-- Assignment --
Will you quote precisely the lines that run from the top of the material below to the line containing "Create an image", both ends included?

-- Given information --
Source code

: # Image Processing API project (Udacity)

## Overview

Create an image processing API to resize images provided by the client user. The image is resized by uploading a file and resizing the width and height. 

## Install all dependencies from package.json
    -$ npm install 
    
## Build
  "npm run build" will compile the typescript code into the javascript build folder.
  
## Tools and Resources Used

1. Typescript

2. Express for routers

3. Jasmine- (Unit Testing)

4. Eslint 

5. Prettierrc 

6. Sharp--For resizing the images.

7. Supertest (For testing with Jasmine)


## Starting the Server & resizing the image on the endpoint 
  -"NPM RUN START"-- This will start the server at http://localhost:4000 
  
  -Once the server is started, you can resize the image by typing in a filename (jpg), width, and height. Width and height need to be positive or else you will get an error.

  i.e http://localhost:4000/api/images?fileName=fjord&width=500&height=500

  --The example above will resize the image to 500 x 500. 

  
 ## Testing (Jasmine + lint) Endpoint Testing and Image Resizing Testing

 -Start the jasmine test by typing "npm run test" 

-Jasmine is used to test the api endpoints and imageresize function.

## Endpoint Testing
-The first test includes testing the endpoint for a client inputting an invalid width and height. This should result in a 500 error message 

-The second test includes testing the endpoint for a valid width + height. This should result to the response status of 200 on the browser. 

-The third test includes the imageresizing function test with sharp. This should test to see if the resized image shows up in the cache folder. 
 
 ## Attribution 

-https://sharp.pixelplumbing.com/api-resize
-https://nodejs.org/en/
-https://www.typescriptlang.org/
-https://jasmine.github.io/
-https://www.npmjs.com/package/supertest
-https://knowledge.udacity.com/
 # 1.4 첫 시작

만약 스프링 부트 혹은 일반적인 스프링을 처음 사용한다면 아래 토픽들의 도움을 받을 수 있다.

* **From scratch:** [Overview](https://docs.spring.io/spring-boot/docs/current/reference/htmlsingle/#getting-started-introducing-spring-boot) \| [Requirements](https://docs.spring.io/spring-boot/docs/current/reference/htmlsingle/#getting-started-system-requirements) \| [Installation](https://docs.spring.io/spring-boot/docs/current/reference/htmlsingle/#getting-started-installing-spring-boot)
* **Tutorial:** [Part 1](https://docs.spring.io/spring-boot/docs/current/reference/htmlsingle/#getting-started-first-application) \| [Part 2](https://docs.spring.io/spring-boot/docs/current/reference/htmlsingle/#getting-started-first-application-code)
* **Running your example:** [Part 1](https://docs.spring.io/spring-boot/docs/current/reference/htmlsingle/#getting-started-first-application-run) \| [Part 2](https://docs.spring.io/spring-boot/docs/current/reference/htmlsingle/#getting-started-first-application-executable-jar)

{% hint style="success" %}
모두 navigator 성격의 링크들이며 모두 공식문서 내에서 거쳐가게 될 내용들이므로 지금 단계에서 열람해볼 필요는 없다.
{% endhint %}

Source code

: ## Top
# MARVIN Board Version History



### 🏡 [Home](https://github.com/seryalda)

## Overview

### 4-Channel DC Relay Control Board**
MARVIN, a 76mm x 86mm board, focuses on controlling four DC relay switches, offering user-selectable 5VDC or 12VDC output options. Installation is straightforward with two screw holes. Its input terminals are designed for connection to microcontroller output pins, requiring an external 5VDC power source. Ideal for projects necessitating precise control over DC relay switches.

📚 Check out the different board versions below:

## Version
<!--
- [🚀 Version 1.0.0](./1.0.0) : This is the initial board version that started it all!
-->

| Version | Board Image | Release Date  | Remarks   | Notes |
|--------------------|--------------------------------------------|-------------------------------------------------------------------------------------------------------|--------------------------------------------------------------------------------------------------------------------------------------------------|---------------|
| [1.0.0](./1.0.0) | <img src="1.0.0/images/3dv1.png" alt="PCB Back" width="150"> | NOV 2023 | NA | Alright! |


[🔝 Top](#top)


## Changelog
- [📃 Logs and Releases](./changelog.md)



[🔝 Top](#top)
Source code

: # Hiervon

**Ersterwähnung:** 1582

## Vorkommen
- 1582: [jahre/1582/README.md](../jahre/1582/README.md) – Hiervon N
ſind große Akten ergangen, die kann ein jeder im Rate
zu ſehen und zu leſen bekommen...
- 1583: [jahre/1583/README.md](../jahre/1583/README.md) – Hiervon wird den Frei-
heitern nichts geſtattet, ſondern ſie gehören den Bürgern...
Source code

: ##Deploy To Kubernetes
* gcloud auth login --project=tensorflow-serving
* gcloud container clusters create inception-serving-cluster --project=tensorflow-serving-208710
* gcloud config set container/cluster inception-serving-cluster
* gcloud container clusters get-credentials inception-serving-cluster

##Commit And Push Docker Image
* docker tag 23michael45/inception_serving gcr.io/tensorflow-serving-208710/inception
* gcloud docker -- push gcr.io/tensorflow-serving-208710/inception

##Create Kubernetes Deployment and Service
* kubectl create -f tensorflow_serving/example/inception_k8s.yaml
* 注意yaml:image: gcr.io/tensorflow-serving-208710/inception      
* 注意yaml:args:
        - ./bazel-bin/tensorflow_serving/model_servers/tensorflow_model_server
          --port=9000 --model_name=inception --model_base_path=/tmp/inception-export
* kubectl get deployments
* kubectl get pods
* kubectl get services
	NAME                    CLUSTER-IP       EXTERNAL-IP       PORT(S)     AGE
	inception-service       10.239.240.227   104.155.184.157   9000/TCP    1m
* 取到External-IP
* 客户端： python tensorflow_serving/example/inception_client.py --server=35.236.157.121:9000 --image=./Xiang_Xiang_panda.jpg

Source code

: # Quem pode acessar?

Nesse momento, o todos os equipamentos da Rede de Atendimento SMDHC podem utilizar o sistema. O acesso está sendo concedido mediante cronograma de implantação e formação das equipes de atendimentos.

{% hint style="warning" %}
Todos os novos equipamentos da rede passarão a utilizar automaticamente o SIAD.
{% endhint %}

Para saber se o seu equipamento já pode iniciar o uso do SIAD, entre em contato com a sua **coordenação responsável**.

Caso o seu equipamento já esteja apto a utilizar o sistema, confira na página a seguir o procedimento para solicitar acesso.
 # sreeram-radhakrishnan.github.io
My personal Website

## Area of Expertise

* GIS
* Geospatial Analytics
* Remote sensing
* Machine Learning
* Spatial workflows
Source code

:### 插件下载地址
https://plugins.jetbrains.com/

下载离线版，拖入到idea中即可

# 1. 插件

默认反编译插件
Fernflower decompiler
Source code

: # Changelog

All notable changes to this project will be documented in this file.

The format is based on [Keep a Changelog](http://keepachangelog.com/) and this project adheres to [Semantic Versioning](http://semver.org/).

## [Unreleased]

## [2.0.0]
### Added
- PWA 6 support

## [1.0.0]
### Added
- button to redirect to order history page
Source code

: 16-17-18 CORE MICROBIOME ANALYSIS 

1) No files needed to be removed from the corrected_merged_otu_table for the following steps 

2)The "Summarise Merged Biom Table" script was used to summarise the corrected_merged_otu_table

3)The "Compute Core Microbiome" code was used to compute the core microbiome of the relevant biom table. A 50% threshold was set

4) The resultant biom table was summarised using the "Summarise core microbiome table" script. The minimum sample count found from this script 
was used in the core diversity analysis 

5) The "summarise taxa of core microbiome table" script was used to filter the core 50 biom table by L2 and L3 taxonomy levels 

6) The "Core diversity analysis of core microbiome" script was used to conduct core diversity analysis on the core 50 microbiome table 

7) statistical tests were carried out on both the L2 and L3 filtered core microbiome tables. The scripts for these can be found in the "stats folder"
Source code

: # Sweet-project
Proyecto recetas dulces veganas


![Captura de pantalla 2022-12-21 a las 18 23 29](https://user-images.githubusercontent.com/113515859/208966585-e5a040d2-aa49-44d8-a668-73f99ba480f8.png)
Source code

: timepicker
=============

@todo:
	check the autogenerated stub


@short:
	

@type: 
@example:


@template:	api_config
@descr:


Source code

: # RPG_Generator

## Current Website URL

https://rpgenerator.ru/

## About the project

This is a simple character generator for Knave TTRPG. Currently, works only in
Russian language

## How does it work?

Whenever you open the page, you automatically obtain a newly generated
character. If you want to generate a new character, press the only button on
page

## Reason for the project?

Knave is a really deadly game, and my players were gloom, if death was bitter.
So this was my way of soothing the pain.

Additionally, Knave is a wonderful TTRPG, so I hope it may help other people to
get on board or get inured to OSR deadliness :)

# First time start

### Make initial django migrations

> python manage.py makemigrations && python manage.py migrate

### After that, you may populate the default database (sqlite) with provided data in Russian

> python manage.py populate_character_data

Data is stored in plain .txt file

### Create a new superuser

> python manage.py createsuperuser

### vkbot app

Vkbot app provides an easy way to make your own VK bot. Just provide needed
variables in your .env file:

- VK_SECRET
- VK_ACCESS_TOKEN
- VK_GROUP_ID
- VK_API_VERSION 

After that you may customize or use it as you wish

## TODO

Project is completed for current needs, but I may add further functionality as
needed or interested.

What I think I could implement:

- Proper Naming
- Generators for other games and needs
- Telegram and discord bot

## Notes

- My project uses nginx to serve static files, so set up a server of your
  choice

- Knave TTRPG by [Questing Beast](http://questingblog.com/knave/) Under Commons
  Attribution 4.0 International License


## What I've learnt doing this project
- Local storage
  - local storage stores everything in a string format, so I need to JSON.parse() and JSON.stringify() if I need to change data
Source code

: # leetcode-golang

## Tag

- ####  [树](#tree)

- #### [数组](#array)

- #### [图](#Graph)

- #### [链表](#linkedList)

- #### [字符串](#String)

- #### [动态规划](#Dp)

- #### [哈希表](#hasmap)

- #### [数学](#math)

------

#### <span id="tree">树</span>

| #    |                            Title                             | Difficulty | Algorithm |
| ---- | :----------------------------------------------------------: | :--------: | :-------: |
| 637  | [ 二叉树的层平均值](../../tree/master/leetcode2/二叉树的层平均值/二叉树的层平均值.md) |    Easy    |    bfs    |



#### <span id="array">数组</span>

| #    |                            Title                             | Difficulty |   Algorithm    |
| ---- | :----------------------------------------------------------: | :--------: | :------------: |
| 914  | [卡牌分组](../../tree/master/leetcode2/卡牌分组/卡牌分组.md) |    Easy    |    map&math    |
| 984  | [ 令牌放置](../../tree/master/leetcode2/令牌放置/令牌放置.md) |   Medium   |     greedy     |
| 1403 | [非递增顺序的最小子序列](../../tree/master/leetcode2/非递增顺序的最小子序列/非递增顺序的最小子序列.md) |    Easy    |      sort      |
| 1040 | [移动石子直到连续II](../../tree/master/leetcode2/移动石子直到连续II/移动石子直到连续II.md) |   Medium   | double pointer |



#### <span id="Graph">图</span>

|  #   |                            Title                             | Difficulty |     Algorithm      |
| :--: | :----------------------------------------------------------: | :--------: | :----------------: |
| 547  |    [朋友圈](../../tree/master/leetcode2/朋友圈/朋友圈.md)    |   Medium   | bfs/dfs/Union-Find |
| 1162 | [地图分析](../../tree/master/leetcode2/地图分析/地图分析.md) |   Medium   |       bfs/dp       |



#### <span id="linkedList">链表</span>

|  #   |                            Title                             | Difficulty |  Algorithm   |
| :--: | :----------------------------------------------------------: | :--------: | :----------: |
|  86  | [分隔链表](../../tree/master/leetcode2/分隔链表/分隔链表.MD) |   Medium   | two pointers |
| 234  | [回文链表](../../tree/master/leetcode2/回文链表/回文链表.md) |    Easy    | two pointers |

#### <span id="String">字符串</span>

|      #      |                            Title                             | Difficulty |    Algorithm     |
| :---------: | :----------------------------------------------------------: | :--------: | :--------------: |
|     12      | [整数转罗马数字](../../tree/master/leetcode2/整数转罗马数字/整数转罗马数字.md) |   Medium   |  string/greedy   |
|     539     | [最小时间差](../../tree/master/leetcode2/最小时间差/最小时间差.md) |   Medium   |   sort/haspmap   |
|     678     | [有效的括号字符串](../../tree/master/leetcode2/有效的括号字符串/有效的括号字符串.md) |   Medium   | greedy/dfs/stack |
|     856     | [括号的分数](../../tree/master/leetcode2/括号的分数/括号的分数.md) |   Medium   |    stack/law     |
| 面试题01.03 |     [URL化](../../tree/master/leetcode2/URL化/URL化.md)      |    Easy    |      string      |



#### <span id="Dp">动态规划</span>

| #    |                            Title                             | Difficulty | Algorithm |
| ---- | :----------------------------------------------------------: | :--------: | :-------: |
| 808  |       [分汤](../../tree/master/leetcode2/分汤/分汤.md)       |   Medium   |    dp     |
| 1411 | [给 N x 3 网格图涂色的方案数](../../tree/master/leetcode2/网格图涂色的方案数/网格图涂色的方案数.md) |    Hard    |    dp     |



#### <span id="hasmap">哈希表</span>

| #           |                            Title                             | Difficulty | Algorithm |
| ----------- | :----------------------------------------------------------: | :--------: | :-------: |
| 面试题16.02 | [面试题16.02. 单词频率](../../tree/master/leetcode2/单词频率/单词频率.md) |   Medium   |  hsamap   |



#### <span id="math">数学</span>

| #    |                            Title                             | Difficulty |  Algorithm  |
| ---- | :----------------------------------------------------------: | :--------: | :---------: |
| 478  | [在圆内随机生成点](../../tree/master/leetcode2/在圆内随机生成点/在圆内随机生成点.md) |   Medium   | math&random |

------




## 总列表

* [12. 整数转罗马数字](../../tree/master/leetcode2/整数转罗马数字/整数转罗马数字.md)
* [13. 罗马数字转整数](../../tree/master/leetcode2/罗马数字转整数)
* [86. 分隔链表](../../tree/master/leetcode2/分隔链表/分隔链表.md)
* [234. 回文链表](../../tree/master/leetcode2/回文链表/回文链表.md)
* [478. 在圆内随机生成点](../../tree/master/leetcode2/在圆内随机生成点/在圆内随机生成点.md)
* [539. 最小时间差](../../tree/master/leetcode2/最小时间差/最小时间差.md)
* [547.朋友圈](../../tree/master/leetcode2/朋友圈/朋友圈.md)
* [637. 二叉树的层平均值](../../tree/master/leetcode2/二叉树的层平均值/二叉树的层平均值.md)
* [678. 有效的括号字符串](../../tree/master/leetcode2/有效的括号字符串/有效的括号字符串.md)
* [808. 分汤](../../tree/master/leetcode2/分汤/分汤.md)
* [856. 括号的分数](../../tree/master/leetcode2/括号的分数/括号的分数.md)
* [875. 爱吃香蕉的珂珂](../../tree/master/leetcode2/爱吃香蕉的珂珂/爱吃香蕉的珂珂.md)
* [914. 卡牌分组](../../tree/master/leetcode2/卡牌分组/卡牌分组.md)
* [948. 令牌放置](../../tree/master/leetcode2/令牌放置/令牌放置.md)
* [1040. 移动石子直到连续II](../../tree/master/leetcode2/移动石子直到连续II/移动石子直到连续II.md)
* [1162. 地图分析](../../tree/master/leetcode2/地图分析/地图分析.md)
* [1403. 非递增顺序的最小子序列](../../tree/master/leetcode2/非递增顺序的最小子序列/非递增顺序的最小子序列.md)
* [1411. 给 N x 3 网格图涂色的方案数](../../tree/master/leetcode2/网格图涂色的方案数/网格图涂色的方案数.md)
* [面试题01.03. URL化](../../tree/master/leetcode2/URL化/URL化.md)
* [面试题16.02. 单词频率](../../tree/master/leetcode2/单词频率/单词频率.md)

-- Reply to the exercise --
Source code

: # Image Processing API project (Udacity)

## Overview

Create an image processing API to resize images provided by the client user. The image is resized by uploading a file and resizing the width and height. 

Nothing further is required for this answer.